(Excerpted records begins)

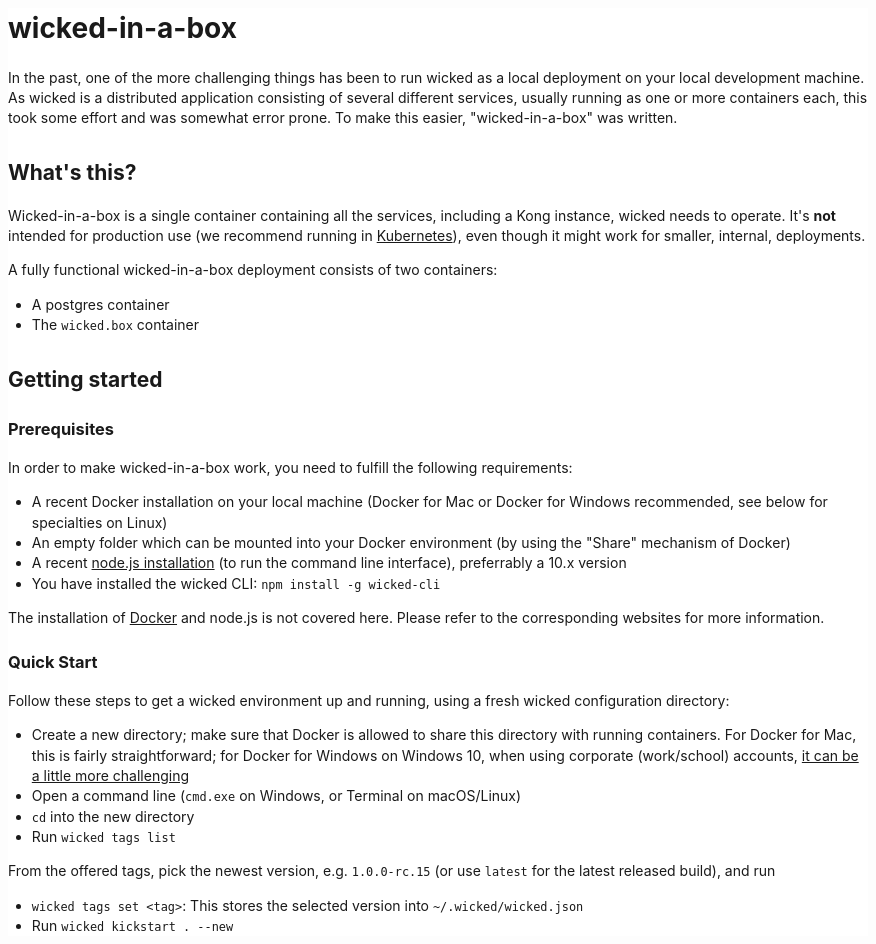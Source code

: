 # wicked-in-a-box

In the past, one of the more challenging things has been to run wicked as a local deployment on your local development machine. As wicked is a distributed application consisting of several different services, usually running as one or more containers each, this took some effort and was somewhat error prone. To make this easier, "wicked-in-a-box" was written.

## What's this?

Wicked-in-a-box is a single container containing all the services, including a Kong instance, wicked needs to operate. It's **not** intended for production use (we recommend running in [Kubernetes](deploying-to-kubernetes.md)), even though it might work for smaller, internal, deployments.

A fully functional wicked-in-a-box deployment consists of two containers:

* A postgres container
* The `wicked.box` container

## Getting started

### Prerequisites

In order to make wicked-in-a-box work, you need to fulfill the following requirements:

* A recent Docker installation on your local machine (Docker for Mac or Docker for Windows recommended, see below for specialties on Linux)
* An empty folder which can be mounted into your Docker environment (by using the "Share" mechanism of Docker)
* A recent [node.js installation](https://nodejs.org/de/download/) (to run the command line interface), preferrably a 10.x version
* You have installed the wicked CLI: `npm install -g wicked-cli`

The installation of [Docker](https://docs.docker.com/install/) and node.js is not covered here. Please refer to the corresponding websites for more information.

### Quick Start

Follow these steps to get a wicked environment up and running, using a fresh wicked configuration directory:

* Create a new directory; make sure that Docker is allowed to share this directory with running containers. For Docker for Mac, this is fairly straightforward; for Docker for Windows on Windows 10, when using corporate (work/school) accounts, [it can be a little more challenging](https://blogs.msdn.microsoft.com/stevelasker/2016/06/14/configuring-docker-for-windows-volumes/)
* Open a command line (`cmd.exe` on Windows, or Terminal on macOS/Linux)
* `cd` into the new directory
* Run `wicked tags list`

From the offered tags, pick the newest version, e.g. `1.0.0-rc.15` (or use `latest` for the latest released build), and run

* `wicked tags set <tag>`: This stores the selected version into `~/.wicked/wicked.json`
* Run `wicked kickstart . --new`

(Excerpted records ends)
(Excerpted records begins)

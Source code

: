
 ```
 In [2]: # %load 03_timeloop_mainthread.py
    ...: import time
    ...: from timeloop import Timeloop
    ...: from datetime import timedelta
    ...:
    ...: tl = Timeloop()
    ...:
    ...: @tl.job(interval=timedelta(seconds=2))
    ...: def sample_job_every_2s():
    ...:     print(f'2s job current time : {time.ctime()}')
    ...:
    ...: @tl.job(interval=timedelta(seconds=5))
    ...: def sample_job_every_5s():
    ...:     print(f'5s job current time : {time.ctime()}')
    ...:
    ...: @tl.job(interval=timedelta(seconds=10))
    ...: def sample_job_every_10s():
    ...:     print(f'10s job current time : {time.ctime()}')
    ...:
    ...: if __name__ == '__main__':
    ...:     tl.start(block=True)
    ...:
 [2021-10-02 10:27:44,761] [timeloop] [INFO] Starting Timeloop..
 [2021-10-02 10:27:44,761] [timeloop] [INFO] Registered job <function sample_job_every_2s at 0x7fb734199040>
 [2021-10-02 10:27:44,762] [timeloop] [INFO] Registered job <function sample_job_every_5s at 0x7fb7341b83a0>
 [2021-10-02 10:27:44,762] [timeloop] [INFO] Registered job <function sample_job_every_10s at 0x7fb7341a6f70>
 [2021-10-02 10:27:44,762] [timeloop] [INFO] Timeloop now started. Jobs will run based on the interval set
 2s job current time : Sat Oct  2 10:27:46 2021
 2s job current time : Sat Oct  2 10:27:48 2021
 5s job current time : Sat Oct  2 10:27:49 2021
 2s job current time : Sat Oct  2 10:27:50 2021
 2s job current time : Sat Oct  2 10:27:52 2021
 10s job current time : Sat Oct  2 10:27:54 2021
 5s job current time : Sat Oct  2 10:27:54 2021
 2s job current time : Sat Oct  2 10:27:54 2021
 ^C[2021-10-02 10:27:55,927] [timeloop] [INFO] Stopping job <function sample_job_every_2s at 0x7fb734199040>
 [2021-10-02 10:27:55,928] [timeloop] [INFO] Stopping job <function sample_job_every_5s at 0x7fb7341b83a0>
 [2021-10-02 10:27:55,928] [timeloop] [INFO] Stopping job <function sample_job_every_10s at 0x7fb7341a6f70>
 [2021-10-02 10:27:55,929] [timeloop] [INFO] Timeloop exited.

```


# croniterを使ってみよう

(Excerpted records ends)

*Directions*
Produce a word-for-word copy of everything above from the line holding "the new directory" down to the line holding "From the offered", with both of those lines kept.

*Expected answer*
* `cd` into the new directory
* Run `wicked tags list`

From the offered tags, pick the newest version, e.g. `1.0.0-rc.15` (or use `latest` for the latest released build), and run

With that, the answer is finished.